Use of constrained generics for method parameters can allow a method to very its return type based upon that of the thing passed in. In .NET they can have additional advantages as well. Among them:

  1. A method which accepts a constrained generic as a ref or out parameter may be passed a variable which satisfies the constraint; by contrast, a non-generic method with an interface-type parameter would be limited to accepting variables of that exact interface type.

  2. A method with generic type parameter T can accept generic collections of T. A method that accepts an IList<T> where T:IAnimal will be able to accept a List<SiameseCat>, but a method which wanted an IList<Animal> would not be able to do so.

  3. A constraint can sometimes specify an interface in terms of the generic type, e.g. where T:IComparable<T>.

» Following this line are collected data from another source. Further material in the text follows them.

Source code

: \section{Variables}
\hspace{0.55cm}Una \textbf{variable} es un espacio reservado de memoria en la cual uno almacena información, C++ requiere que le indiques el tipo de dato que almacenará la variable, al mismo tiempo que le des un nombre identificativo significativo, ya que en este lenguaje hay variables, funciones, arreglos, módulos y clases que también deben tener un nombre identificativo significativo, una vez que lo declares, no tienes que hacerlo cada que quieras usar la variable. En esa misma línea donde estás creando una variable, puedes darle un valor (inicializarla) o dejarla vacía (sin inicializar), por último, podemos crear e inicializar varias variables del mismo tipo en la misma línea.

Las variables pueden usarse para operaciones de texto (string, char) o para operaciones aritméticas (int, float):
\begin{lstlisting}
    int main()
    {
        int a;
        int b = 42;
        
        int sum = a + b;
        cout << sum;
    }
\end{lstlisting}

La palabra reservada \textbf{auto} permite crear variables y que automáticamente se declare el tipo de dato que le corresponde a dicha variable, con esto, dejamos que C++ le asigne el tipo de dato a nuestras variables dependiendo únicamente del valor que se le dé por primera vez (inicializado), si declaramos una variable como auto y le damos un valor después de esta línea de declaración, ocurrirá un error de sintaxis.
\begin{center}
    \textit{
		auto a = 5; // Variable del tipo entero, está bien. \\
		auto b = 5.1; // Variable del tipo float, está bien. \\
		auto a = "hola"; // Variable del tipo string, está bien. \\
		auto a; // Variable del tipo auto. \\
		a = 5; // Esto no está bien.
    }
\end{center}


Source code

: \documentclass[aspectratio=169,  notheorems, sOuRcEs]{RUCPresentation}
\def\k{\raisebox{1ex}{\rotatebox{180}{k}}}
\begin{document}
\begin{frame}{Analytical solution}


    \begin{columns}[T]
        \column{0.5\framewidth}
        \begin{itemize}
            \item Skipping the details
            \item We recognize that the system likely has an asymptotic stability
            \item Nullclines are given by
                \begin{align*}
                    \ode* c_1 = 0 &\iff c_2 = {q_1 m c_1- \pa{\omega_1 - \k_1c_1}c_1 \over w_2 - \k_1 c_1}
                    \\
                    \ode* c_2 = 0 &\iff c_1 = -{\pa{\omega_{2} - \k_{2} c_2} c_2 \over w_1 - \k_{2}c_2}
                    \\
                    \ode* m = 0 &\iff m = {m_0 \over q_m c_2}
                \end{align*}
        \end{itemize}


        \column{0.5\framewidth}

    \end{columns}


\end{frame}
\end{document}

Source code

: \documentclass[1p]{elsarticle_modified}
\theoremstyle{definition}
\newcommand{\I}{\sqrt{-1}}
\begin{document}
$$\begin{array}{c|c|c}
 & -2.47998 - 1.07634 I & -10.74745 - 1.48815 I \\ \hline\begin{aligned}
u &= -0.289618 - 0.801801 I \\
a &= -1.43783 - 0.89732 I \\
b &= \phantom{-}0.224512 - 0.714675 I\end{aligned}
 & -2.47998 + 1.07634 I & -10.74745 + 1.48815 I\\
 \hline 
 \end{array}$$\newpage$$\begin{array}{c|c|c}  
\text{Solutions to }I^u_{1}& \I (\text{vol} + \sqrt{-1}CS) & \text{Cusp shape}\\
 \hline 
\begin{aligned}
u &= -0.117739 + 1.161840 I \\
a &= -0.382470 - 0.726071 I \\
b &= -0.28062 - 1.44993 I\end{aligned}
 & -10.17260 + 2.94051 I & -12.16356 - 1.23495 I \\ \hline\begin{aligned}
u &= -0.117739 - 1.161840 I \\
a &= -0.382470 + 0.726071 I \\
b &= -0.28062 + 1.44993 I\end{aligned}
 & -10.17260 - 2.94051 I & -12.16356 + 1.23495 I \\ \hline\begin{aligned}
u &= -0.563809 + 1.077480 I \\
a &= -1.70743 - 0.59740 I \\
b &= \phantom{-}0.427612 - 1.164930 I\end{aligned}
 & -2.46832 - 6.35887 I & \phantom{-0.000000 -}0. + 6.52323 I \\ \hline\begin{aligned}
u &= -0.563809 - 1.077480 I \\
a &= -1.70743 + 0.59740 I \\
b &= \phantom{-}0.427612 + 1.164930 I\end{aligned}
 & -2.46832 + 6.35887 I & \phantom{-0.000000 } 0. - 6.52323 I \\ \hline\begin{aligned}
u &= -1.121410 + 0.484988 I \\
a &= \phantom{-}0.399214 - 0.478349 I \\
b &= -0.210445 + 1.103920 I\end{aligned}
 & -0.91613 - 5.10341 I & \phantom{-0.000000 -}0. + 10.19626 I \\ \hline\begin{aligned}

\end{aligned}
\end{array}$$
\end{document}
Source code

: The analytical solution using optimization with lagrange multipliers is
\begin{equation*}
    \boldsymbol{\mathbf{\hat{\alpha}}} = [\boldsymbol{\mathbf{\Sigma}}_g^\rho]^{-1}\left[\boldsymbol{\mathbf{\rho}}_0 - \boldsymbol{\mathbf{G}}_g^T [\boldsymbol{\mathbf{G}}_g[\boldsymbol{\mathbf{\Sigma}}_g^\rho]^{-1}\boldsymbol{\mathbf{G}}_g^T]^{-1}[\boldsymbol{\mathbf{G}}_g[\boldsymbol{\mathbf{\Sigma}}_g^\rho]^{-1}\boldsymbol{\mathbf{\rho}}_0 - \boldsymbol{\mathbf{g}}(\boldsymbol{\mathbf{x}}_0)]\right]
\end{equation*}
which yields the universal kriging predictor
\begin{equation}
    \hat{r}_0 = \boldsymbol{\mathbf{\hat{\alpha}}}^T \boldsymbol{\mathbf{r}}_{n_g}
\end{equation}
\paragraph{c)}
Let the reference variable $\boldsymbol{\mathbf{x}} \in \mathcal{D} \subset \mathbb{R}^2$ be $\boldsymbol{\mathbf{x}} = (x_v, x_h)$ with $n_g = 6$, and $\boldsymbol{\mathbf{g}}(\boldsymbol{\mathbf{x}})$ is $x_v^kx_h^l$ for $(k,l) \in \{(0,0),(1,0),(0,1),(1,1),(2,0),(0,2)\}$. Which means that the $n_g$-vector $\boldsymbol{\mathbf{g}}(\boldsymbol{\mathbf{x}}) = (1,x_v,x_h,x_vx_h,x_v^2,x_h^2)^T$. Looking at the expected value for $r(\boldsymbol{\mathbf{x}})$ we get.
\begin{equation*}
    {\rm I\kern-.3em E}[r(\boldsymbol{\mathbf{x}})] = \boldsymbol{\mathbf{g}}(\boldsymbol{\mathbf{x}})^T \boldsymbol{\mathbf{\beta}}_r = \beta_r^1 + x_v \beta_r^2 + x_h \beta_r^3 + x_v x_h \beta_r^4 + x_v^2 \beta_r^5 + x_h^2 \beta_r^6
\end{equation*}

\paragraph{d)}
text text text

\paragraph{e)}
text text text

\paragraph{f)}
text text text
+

  4. A structure which implements an interface may be kept as a value type when passed to a method accepting a constrained generic parameter, but must be boxed when passed as an interface type. This can have a huge effect on speed.

  5. A generic parameter can have multiple constraints, while there is no other way to specify a parameter of "some type that implements both IFoo and IBar". Sometimes this can be a double-edged sword, since code which has received a parameter of type IFoo will find it very hard to pass it to such a method expecting a double-constrained generic, even if the instance in question would satisfy all constraints.

If in a particular situation there would be no advantage to using a generic, then simply accept a parameter of the interface type. Use of a generic will force the type system and JITter to do extra work, so if there's no benefit one shouldn't do it. On the other hand, it's very common that at least one of the above advantages will apply.